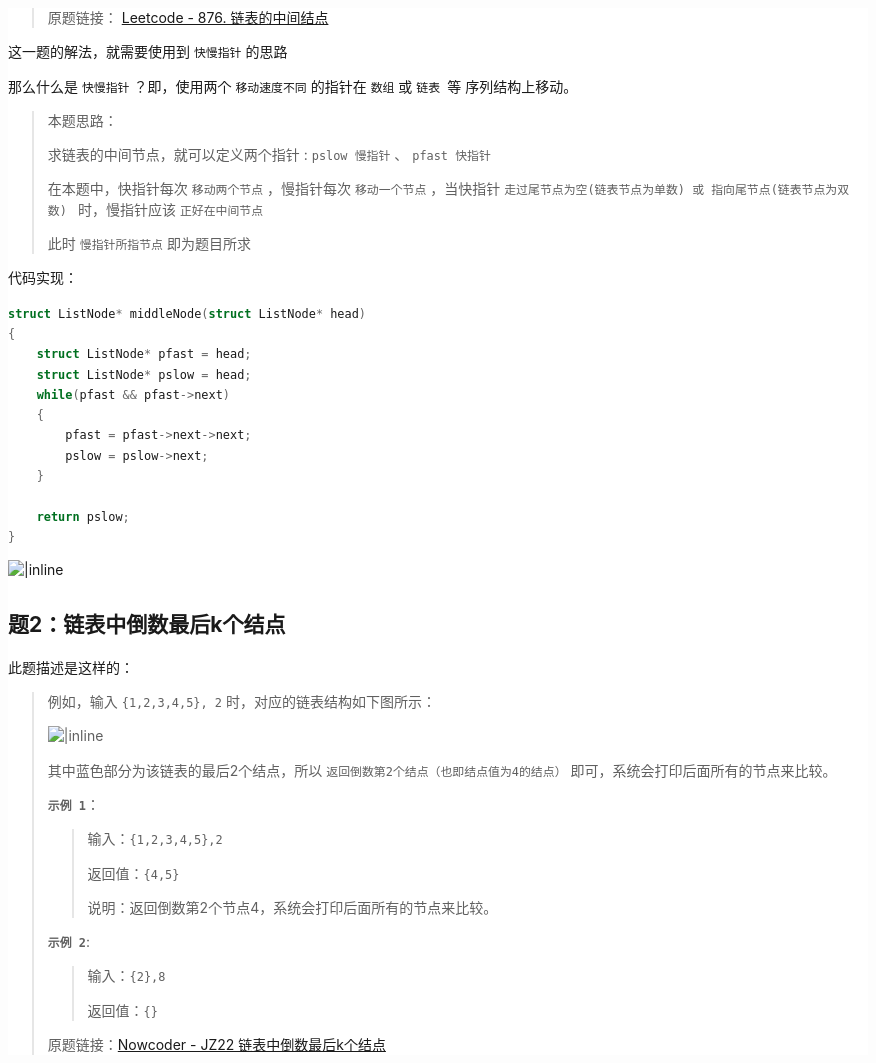 > 原题链接： [Leetcode - 876. 链表的中间结点](https://leetcode-cn.com/problems/middle-of-the-linked-list/)

这一题的解法，就需要使用到 `快慢指针` 的思路

那么什么是 `快慢指针` ？即，使用两个 `移动速度不同` 的指针在 `数组` 或 `链表 `等 序列结构上移动。

> 本题思路：
>
> 求链表的中间节点，就可以定义两个指针 : `pslow 慢指针` 、 `pfast 快指针`
>
> 在本题中，快指针每次 `移动两个节点` ，慢指针每次 `移动一个节点` ，当快指针 `走过尾节点为空(链表节点为单数) 或 指向尾节点(链表节点为双数) ` 时，慢指针应该 `正好在中间节点`
>
> 此时 `慢指针所指节点` 即为题目所求

代码实现：

```c
struct ListNode* middleNode(struct ListNode* head)
{
    struct ListNode* pfast = head;
    struct ListNode* pslow = head;
    while(pfast && pfast->next)
    {
        pfast = pfast->next->next;
        pslow = pslow->next;
    }

    return pslow;
}
```

![ |inline](https://dxyt-july-image.oss-cn-beijing.aliyuncs.com/CSDN/image-20220430201513575.png)

## 题2：链表中倒数最后k个结点

此题描述是这样的：

> 例如，输入 `{1,2,3,4,5}, 2` 时，对应的链表结构如下图所示：
>
> ![ |inline](https://uploadfiles.nowcoder.com/images/20211105/423483716_1636084313645/5407F55227804F31F5C5D73558596F2C)
>
> 其中蓝色部分为该链表的最后2个结点，所以 `返回倒数第2个结点（也即结点值为4的结点）` 即可，系统会打印后面所有的节点来比较。
>
> **`示例 1`**：
>
> > 输入：`{1,2,3,4,5},2`
> >
> > 返回值：`{4,5}`
> >
> > 说明：返回倒数第2个节点4，系统会打印后面所有的节点来比较。 
>
> **`示例 2`**:
>
> > 输入：`{2},8`
> >
> > 返回值：`{}`
>
> 原题链接：[Nowcoder - JZ22 链表中倒数最后k个结点](https://www.nowcoder.com/practice/886370fe658f41b498d40fb34ae76ff9)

▶ _Exercise requirements_: Keep only the lines of the listing that contain the word "inline", and copy them.

▶ _Response to the task_:
![ |inline](https://dxyt-july-image.oss-cn-beijing.aliyuncs.com/CSDN/image-20220430201513575.png)
> ![ |inline](https://uploadfiles.nowcoder.com/images/20211105/423483716_1636084313645/5407F55227804F31F5C5D73558596F2C)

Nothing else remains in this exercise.